16.3. Synchronizing Passwords

Password changes in a Directory Server entry can be synchronized to password attributes in Active Directory entries by using the Password Sync utility.
When passwords are synchronized, password policies are enforced on each sync peer locally. The syntax or minimum length requirements on the Directory Server apply when the password is changed in the Directory Server. When the changed password is synchronized over to the Windows server, the Windows password policy is enforced.


The password policies themselves are not synchronized.
Configuration information is kept locally and cannot be synchronized, including the password change history and the account lockout counters.
When configuring a password policy for synchronization, consider the following points:
  • The Password Sync utility must be installed locally on the Windows machine that will be synchronized with a Directory Server.
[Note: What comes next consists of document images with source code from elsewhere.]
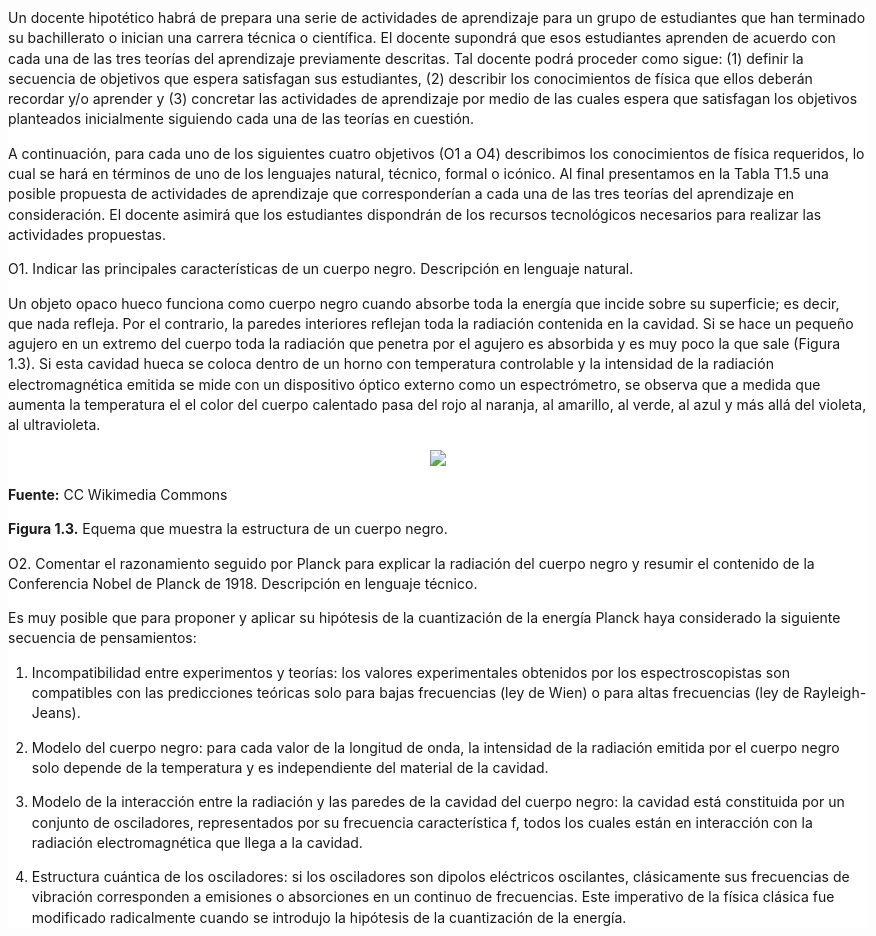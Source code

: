 Un docente hipotético habrá de prepara una serie de actividades de aprendizaje para un grupo de estudiantes que han terminado su bachillerato o inician una carrera técnica o científica. El docente supondrá que esos estudiantes aprenden de acuerdo con cada una de las tres teorías del aprendizaje previamente descritas. Tal docente podrá proceder como sigue:  (1) definir la secuencia de objetivos que espera satisfagan sus estudiantes, (2) describir los conocimientos de física que ellos deberán recordar y/o aprender y (3) concretar las actividades de aprendizaje por medio de las cuales espera que satisfagan los objetivos planteados inicialmente siguiendo cada una de las teorías en cuestión.

A continuación, para cada uno de los siguientes cuatro objetivos (O1 a O4) describimos los conocimientos de física requeridos, lo cual se hará en términos de uno de los lenguajes natural, técnico, formal o icónico. Al final presentamos en la Tabla T1.5 una posible propuesta de actividades de aprendizaje que corresponderían a cada una de las tres teorías del aprendizaje en consideración. El docente asimirá que los estudiantes dispondrán de los recursos tecnológicos necesarios para realizar las actividades propuestas.

O1. Indicar las principales características de un cuerpo negro. Descripción en lenguaje natural.

Un objeto opaco hueco funciona como cuerpo negro cuando absorbe toda la energía que incide sobre su superficie; es decir, que nada refleja. Por el contrario, la paredes interiores reflejan toda la radiación contenida en la cavidad. Si se hace un pequeño agujero en un extremo del cuerpo toda la radiación que penetra por el agujero es absorbida y es muy poco la que sale (Figura 1.3). Si esta cavidad hueca se coloca dentro de un horno con temperatura controlable y la intensidad de la radiación electromagnética emitida se mide con un dispositivo óptico externo como un espectrómetro, se observa que a medida que aumenta la temperatura el  el color del cuerpo calentado pasa del rojo al naranja, al amarillo, al verde, al azul y más allá del violeta, al ultravioleta. 

<p align="center" width="100%">
    <img width="300" src="https://github.com/morandrea/Creatividad/blob/main/Im%C3%A1genes/Fig16.JPG?raw=true"> 
</p>

**Fuente:** CC Wikimedia Commons

**Figura 1.3.** Equema que muestra la estructura de un cuerpo negro.


O2. Comentar el razonamiento seguido por Planck para explicar la radiación del cuerpo negro y resumir el contenido de la Conferencia Nobel de Planck de 1918. Descripción en lenguaje técnico.

Es muy posible que para proponer y aplicar su hipótesis de la cuantización de la energía Planck haya considerado la siguiente secuencia de pensamientos:

1. Incompatibilidad entre experimentos y teorías: los valores experimentales obtenidos por los espectroscopistas son compatibles con las predicciones teóricas solo para bajas frecuencias (ley de Wien) o para altas frecuencias (ley de Rayleigh-Jeans).

2. Modelo del cuerpo negro: para cada valor de la longitud de onda, la intensidad de la radiación emitida por el cuerpo negro solo depende de la temperatura y es independiente del material de la cavidad. 

3. Modelo de la interacción entre la radiación y las paredes de la cavidad del cuerpo negro: la cavidad está constituida por un conjunto de osciladores, representados por su frecuencia característica f, todos los cuales están en interacción con la radiación electromagnética que llega a la cavidad.

4. Estructura cuántica de los osciladores: si los osciladores son dipolos eléctricos oscilantes, clásicamente sus frecuencias de vibración corresponden a emisiones o absorciones en un continuo de frecuencias. Este imperativo de la física clásica fue modificado radicalmente cuando se introdujo la hipótesis de la cuantización de la energía.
  • Password Sync can only link the Windows machine to a single Directory Server; to sync changes with multiple Directory Server instances, configure the Directory Server for multi-supplier replication.
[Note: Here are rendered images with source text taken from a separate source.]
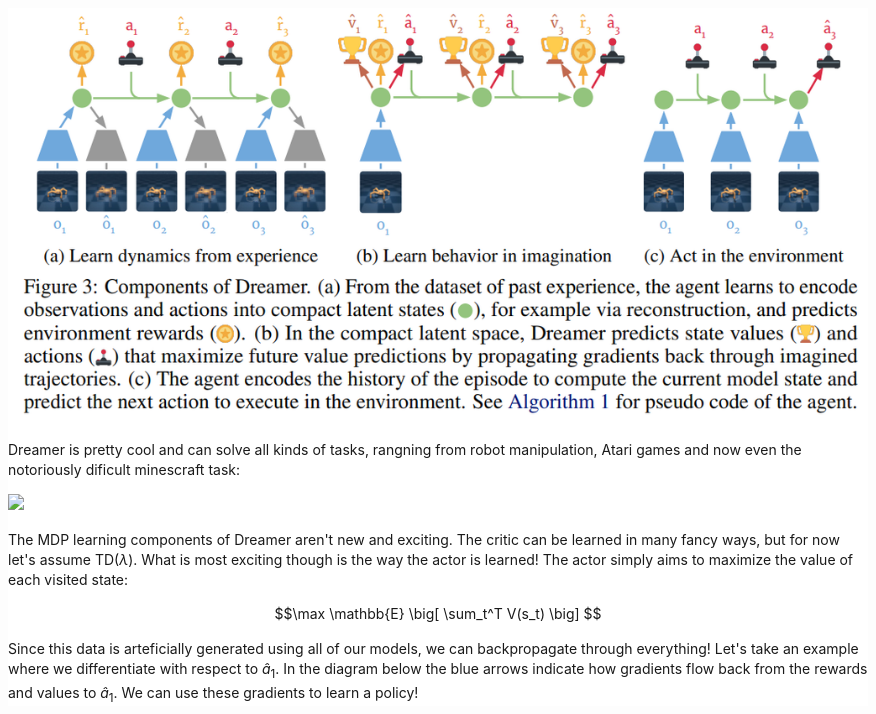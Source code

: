 ![](/img/blog/2023-07-12-mbrl/dreamer.png)

Dreamer is pretty cool and can solve all kinds of tasks, rangning from robot manipulation, Atari games and now even the notoriously dificult minescraft task:

![](https://danijar.com/asset/dreamerv3/header.gif)

The MDP learning components of Dreamer aren't new and exciting. The critic can be learned in many fancy ways, but for now let's assume TD($\lambda$). What is most exciting though is the way the actor is learned! The actor simply aims to maximize the value of each visited state:

$$\max \mathbb{E} \big[ \sum_t^T V(s_t) \big] $$

Since this data is arteficially generated using all of our models, we can backpropagate through everything! Let's take an example where we differentiate with respect to $\hat{a}_1$. In the diagram below the blue arrows indicate how gradients flow back from the rewards and values to $\hat{a}_1$. We can use these gradients to learn a policy!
  • Password expiration warnings and times, failed bind attempts, and other password-related information is enforced locally per server and is not synchronized between sync peer servers.
  • On the Directory Server instance that has the replication agreement with the Windows server configured, set the nsslapd-unhashed-pw-switch parameter in the cn=config entry to on.
  • The same bind behavior should occur on all servers. Make sure to create the same or similar password policies on both Directory Server and Active Directory servers.
  • Entries that are created for synchronization (for example, the server identities) need to have passwords that never expire. To make sure that these special users have passwords that do not expire, add the passwordExpirationTime attribute to the Directory Server entry, and give it a value of 20380119031407Z (the top of the valid range).